In August 2002 O2 was awarded a class B UMTS concession, for which it paid EUR44.4 million up front from a total EUR114.3 million phased over 15 years. It began trialling 3G data services in Dublin in December 2003, and extended the pilot to include Cork, Limerick, Galway, Waterford and Kilkenny in April 2004. In September 2004 O2 launched its ‘Connection Manager’ integrated mobile data card, which offers a combined GPRS, W-CDMA and Wireless LAN service for PC and laptop users. The datacard service offers high speed mobile data access by automatically selecting the best technology available in any given area, including the company’s 22 W-LAN hotspots in hotels and railway stations across the country.
However, it was not until June 2005 that the cellco announced plans to launch commercial 3G services, saying first that it would begin offering the technology before Christmas before eventually settling on the October date. Its 3G i-mode service will be offered in direct competition to the Vodafone Live! multimedia content platform of rival Vodafone Ireland. Vodafone has been offering 3G handsets since November 2004. A third 3G operator, Hutchison 3G, launched commercial UMTS services in July.

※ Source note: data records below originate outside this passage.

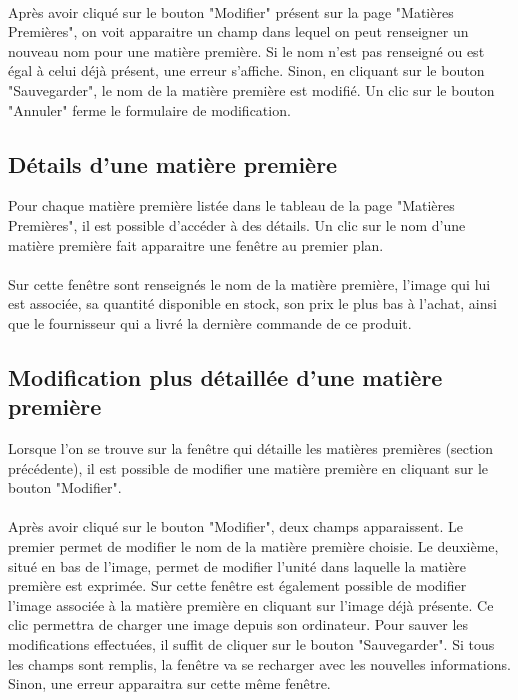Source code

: \paragraph{}
Après avoir cliqué sur le bouton "Modifier" présent sur la page "Matières 
Premières", on voit apparaitre un champ dans lequel on peut renseigner un 
nouveau nom pour une matière première. Si le nom n'est pas renseigné ou est 
égal à celui déjà présent, une erreur s'affiche. Sinon, en cliquant sur le 
bouton "Sauvegarder", le nom de la matière première est modifié. Un clic sur 
le bouton "Annuler" ferme le formulaire de modification.


\subsection{Détails d'une matière première}
Pour chaque matière première listée dans le tableau de la page "Matières 
Premières", il est possible d'accéder à des détails. Un clic sur le nom d'une 
matière première fait apparaitre une fenêtre au premier plan.

\paragraph{}
Sur cette fenêtre sont renseignés le nom de la matière première, l'image qui lui 
est associée, sa quantité disponible en stock, son prix le plus bas à l'achat, 
ainsi que le fournisseur qui a livré la dernière commande de ce produit.

\subsection{Modification plus détaillée d'une matière première}
Lorsque l'on se trouve sur la fenêtre qui détaille les matières premières
(section précédente), il est possible de modifier une matière première en 
cliquant sur le bouton "Modifier".

\paragraph{}
Après avoir cliqué sur le bouton "Modifier", deux champs apparaissent. Le 
premier permet de modifier le nom de la matière première choisie. Le deuxième, 
situé en bas de l'image, permet de modifier l'unité dans laquelle la matière 
première est exprimée. Sur cette fenêtre est également possible de modifier 
l'image associée à la matière première en cliquant sur l'image déjà présente. 
Ce clic permettra de charger une image depuis son ordinateur. Pour sauver les 
modifications effectuées, il suffit de cliquer sur le bouton "Sauvegarder". Si 
tous les champs sont remplis, la fenêtre va se recharger avec les nouvelles 
informations. Sinon, une erreur apparaitra sur cette même fenêtre.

The introduction of 3G services is seen as vital to kick-start growth for O2, after subscriber take-up slowed to a virtual standstill by the middle of 2005, and the cause of its decision to delay the 3G launch is not entirely clear. The most likely reason for the indecision is purely financial. After committing to such a heavy outlay in purchasing the 3G concession, it is thought that O2 wanted to gauge the near-saturated market’s readiness for next generation services before it ploughed more money into commercial rollout. The O2 Group contracted Lucent to assess its Europe-wide wireless infrastructure in February 2003, in the hope that the US company might unearth a means of optimising its existing voice, SMS, MMS and data services to lessen the financial impact of an upgrade to 3G. Lucent was handed the task of building out O2’s W-CDMA networks in Ireland, the UK and Germany four months later.